16-08-2012, 02:52 PM
Auto Tuning PID Controller based on Improved Genetic Algorithm for Reverse Osmosis Plant
INTRODUCTION
According to a report from UNESCO, by the middle of this
century, at worst 7 billion people in sixty countries will be
water scarce, at best 2 billion people in forty eight countries.
This expectation makes necessary for humanity to look for new
alternative ways of ensuring a dependable supply of drinking
water. The significance of this problem is increasing in the
underdeveloped countries as well as in industrialized regions.
Desalination of seawater and brackish water is one of the
alternatives for ensuring a dependable supply of drinking water.
In recent years the process of reverse osmosis (RO) has become
a significant technical option to solve this problem through the
desalination of seawater [1].
RO is a process used to clean brackish water or to desalt
seawater. The process consists in recovering water from a
saline solution pressurized by pumping it into a closed vessel to
a point grater than the osmotic pressure of the solution.
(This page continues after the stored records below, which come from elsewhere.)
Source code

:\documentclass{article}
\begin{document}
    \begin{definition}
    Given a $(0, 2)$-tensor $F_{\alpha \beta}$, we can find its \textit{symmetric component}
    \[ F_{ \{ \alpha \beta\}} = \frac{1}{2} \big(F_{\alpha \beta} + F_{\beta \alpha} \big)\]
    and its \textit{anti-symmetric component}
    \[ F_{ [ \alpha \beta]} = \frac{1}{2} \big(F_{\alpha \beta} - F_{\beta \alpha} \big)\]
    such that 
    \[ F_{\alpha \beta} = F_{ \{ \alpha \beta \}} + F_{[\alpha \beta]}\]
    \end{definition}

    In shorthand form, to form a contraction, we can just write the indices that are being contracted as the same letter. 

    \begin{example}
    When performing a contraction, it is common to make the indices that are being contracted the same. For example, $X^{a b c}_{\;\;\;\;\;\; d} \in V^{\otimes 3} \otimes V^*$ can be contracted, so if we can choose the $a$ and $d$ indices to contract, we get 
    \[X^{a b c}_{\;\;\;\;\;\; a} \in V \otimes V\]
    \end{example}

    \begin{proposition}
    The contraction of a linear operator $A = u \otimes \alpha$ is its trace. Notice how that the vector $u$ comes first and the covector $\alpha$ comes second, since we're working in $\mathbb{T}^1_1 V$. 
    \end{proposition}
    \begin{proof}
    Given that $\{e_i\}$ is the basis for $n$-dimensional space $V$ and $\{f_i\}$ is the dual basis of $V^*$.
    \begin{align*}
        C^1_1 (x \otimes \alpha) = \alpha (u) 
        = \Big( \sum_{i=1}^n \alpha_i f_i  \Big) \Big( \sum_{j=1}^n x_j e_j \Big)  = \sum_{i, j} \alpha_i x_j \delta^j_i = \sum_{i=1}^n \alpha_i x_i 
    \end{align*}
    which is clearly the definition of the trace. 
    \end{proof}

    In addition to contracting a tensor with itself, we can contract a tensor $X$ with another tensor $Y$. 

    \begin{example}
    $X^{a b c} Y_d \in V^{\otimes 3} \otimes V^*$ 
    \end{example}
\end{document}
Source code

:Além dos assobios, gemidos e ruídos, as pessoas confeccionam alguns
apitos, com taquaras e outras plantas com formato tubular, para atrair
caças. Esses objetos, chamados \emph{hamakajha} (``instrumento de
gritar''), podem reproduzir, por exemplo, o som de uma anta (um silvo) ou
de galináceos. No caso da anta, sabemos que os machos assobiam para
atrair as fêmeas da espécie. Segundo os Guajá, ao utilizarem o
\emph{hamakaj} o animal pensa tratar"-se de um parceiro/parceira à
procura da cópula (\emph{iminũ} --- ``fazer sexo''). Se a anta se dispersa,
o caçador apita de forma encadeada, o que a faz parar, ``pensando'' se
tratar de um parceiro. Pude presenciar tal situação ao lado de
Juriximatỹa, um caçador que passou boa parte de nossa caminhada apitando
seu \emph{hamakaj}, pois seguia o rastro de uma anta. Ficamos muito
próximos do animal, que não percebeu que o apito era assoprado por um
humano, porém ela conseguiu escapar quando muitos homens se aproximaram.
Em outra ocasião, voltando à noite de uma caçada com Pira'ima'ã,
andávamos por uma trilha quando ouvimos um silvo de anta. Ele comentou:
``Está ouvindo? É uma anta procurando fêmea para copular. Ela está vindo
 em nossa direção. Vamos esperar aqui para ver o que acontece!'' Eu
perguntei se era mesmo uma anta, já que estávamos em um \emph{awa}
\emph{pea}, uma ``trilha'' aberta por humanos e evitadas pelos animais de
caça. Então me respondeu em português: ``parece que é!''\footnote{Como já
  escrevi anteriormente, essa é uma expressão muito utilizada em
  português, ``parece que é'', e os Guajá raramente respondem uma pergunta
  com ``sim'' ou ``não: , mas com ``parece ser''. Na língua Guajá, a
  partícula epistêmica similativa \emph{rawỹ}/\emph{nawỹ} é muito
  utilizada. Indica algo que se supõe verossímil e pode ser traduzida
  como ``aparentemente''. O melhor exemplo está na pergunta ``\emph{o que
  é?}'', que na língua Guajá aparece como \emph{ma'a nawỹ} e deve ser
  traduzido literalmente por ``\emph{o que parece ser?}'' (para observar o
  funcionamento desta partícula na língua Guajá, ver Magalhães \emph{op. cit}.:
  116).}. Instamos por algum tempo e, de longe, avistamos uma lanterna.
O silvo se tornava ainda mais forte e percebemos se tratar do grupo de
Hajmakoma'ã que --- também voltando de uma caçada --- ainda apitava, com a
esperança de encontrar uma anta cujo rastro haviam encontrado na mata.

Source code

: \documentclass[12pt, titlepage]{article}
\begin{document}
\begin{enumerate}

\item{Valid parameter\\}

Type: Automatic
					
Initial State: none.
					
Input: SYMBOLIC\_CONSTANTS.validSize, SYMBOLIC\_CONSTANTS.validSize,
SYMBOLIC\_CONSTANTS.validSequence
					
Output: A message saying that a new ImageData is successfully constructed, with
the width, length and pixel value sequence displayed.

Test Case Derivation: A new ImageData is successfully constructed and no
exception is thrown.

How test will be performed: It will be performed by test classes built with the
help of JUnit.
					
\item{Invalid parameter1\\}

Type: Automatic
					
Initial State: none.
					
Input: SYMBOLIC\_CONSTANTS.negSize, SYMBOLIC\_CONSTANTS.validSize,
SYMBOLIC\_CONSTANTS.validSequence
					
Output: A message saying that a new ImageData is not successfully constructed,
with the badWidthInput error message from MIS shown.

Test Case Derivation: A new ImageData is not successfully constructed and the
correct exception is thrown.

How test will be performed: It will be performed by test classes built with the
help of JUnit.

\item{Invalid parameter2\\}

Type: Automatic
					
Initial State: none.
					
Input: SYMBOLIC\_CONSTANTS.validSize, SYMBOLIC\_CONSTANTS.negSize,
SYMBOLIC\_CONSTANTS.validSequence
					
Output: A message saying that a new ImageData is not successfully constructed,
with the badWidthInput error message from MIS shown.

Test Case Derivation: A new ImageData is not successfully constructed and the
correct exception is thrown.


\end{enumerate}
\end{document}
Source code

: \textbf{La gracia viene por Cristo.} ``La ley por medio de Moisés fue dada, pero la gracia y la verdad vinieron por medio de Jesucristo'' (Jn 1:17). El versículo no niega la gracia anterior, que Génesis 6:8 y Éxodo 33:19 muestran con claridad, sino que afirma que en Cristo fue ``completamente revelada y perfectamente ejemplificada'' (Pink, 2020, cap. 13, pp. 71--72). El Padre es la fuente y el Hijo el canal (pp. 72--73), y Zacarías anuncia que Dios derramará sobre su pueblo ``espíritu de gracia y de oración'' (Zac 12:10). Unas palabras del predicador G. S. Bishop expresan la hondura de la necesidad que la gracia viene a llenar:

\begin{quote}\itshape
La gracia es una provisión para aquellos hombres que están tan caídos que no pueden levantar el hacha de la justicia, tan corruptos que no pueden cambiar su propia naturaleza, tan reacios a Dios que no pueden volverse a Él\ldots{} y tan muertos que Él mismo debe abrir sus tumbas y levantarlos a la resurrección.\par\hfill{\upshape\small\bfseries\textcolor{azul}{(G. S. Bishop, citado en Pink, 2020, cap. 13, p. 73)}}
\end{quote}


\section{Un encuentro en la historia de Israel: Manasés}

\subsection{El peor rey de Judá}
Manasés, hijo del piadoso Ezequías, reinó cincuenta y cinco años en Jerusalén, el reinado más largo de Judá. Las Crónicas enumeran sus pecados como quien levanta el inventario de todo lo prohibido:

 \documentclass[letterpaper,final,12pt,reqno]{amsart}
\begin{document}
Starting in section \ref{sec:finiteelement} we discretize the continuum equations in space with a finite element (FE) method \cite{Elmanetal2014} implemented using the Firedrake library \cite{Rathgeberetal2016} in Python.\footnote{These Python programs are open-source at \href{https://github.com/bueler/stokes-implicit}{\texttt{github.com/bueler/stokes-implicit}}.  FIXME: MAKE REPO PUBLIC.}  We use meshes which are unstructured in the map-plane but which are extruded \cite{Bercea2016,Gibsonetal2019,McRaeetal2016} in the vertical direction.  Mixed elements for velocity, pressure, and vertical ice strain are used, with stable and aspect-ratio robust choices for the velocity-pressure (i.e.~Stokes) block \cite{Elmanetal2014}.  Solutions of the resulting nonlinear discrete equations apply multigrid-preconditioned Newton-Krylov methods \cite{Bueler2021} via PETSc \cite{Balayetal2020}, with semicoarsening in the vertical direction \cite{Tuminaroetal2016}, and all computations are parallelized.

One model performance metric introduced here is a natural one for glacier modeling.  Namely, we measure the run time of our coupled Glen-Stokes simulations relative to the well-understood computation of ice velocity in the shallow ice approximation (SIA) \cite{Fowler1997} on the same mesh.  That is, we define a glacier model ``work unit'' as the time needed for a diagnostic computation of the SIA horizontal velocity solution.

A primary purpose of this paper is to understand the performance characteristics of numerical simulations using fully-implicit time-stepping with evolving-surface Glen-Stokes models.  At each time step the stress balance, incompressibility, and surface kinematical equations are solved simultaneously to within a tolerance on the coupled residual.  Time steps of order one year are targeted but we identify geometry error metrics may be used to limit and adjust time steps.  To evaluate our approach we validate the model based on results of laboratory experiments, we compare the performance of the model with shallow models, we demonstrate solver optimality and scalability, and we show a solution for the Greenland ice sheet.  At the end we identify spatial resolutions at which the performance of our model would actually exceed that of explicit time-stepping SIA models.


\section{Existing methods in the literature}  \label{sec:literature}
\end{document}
Thus,
the solution is pressed against a membrane so that it is
separated from the solutes (the dissolved material).
PID CONTROLLER
The PID controller is well known and widely used to
improve the dynamic response as well as to reduce or eliminate
the steady state error. The derivative controller adds a finite
zero to the open loop plant transfer function and improves the
transient response. The integral controller adds a pole at the
origin, thus increasing system type by one and reducing the
steady state error due to a step function to zero.
PID control consists of three types of control, Proportional,
Integral, and Derivative control.
GENETIC ALGORITHM
The basic principles of GA were first proposed by Holland.
This technique was inspired by the mechanism of natural
selection, a biological process in which stronger individual is
likely to be the winners in a competing environment. GA uses a
direct analogy of such natural evolution to do global
optimization in order to solve highly complex problems [14]. It
presumes that the potential solution of a problem is an
individual and can be represented by a set of parameters. These
parameters are regarded as the genes of a chromosome and can
be structured by a string of concatenated values. The form of
variables representation is defined by the encoding scheme.
The variables can be represented by binary, real numbers, or
other forms, depending on the application data. Its range, the
search space, is usually defined by the problem.
EVALUATE THE PROCESS USING FITNESS FUNCTION
Objective function
The most crucial step in applying GA is to choose the
objective functions that are used to evaluate fitness of each
chromosome. Some works use performance indices as the
objective functions. The objective functions are Mean of the
Squared Error (MSE), Integral of Time multiplied by Absolute
Error (ITAE), Integral of Absolute Magnitude of the Error
(IAE), and Integral of the Squared Error (ISE)[8][11].
CONCLUSION
This paper demonstrated how an improved GA can be used
for the optimal control of RO plant via computer simulation. A
new GA method based on hybrid concept of Cauchy
distribution, linear congruential generator and simultaneous
using of RMSE type objective function to design a controller
for RO plant is presented. Much more improved performance
of proposed GA tuned controller than the conventional ones
has been revealed in terms of overshoot and settling time etc.
Real time implementation of the proposed method is under way.
Also at the same time implementation of micro controller based
on the new method in commercially low cost is being sought.
Although GA needs lot of computation, its real time realization
of the idea will be performed via physical experiment.